# hello All and quick question



## St Arthur (Mar 16, 2010)

Hi,

I am been following this forum for quite a while as I was close to moving to dubai a few times over the last year. It has been a great source of information.

Its looking like I will actually move this time, I have been over in Dubai a couple of times in last months.

I am looking at accomodation areas at the moment, I do want to be close(ish) to office area but also want to be near a quiet beach ( also for my wife when she comes)

I would like to ask for advice if its not too much trouble

In terms of living in Palm Jumeirah for example and working in Deira City Centre or in DIFC, will this be a crazy commute each day?
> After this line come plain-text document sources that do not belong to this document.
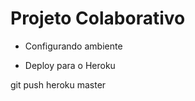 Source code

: 
Projeto Colaborativo
====================

* Configurando ambiente


* Deploy para o Heroku

git push heroku master




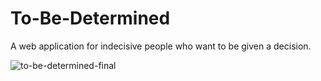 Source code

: # To-Be-Determined
A web application for indecisive people who want to be given a decision.

![to-be-determined-final](https://user-images.githubusercontent.com/16450416/33098207-6fb5c6e0-cec1-11e7-90ff-55170ab4c1a2.gif)
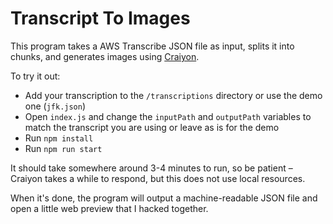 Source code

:# Transcript To Images

This program takes a AWS Transcribe JSON file as input, splits it into chunks, and generates images using [Craiyon](https://www.craiyon.com/).

To try it out:
- Add your transcription to the `/transcriptions` directory or use the demo one (`jfk.json`)
- Open `index.js` and change the `inputPath` and `outputPath` variables to match the transcript you are using or leave as is for the demo
- Run `npm install`
- Run `npm run start`

It should take somewhere around 3-4 minutes to run, so be patient – Craiyon takes a while to respond, but this does not use local resources.

When it's done, the program will output a machine-readable JSON file and open a little web preview that I hacked together.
I am no stranger to sitting in traffic, how bad could it get each way?, Also I would be using Taxi for an extended while, I may get around to car at some stage, but will be taxi for a good while, around 50 AED per trip a fair estimate?

the main reason for Palm Jumeirah is that an agency showed me a furnished serviced 1/2 bed ( well they probably change and make the bed and thats prob it!) and it was nice, though I would try to get a better deal as I do not want to overpay.


Also there was a residents beach etc which my wife could use when I am working ( when its not mad hot months) as she would not be driving when she is over, and it seemed that there are a lot of facilities within the accomodation

is this feasible, or can any one suggest somewhere else to look?, I also was in downtown, apartment was ok, but pool was empty of water and across the road and did not seem so much to do within walking distance. 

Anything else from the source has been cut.